The police detectives described Michael as a little apprehensive and evasive at first. However, when the police said Rufus Bolden had implicated him in the robbery-murder, Michael decided to confess and tell the police how the robbery-murder had occurred. A written statement taken by the police was read, corrected and signed by Michael at 9:17 p. m. The statement described Michael's role in the robbery, how he hit one person on the head with a hammer, and where the murder weapon could be found. Michael's statement indicated the murder weapon, a pistol, was at 6th and 'Hiawatha', which Michael changed to 'Hallock' and initialed 'M.W.Y.' The police went to the Hallock address Michael gave them and found the murder weapon.

Michael testified at the time of his arrest and interrogation he was under the influence of marihuana, reads and quaaludes. The police admitted Michael told them this, but they did not think he was under the influence of the drugs.

The trial court admitted the confession finding Michael was fully competent, understood what he was doing, and made the statement.

At the trial on March 13, 1975, the jury found Michael guilty of murder in the first degree. Appeal has been duly perfected.

The appellant contends the district court lacked jurisdiction over him because the record does not show the exclusive original jurisdiction of the juvenile court was properly waived.
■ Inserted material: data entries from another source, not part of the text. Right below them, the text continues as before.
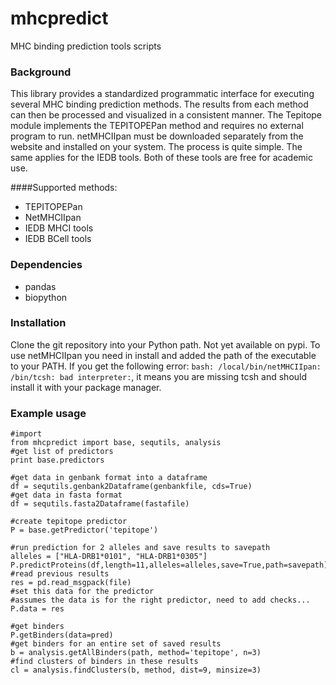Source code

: mhcpredict
==========

MHC binding prediction tools scripts

### Background

This library provides a standardized programmatic interface for executing several MHC binding prediction methods. The results from each method can then be processed and visualized in a consistent manner. The Tepitope module implements the TEPITOPEPan method and requires no external program to run. netMHCIIpan must be downloaded separately from the website and installed on your system. The process is quite simple. The same applies for the IEDB tools. Both of these tools are free for academic use.

####Supported methods:

* TEPITOPEPan 
* NetMHCIIpan
* IEDB MHCI tools
* IEDB BCell tools

### Dependencies

* pandas
* biopython

### Installation

Clone the git repository into your Python path. Not yet available on pypi.
To use netMHCIIpan you need in install and added the path of the executable to your PATH. If you get the following error: `bash: /local/bin/netMHCIIpan: /bin/tcsh: bad interpreter:`, it means you are missing tcsh and should install it with your package manager.

### Example usage
```
#import
from mhcpredict import base, sequtils, analysis
#get list of predictors
print base.predictors 

#get data in genbank format into a dataframe
df = sequtils.genbank2Dataframe(genbankfile, cds=True)
#get data in fasta format
df = sequtils.fasta2Dataframe(fastafile)

#create tepitope predictor
P = base.getPredictor('tepitope')

#run prediction for 2 alleles and save results to savepath
alleles = ["HLA-DRB1*0101", "HLA-DRB1*0305"]
P.predictProteins(df,length=11,alleles=alleles,save=True,path=savepath)
#read previous results
res = pd.read_msgpack(file)
#set this data for the predictor
#assumes the data is for the right predictor, need to add checks...
P.data = res

#get binders
P.getBinders(data=pred)
#get binders for an entire set of saved results
b = analysis.getAllBinders(path, method='tepitope', n=3)
#find clusters of binders in these results
cl = analysis.findClusters(b, method, dist=9, minsize=3)
```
The juvenile code waives jurisdiction in two specific areas. K.S.A. 1975 Supp. 38-806, applicable here, provides in part:

'(a) Except as provided in K.S.A. 21-3611 and K.S.A. (1975 Supp.) 38-808(b) and unless jurisdiction is by statute specifically conferred upon some other court or courts, the juvenile court of each county of this state shall have:

'(1) Exclusive original jurisdiction in proceedings concerning the person of a child living or found within the county who appears to be delinquent, miscreant, wayward, a traffic offender, a truant or dependent and neglected, as defined in K.S.A. (1975 Supp.) 38-802.'

K.S.A. 21-3611 deals with aggravated juvenile delinquency. It provides punishment under this state's general criminal laws for certain acts committed by any person confined in the state juvenile institutions. This court has recently construed this statute to be constitutional against due process and equal protection attacks. (State v. Sherk, 217 Kan. 726, 538 P.2d 1399.) (See also, Le Vier v. State, 214 Kan. 287, 520 P.2d 1325; Seibert v. Ferguson, 167 Kan. 128, 205 P.2d 484; and Burris v. Board of Administration, 156 Kan. 600, 134 P.2d 649.)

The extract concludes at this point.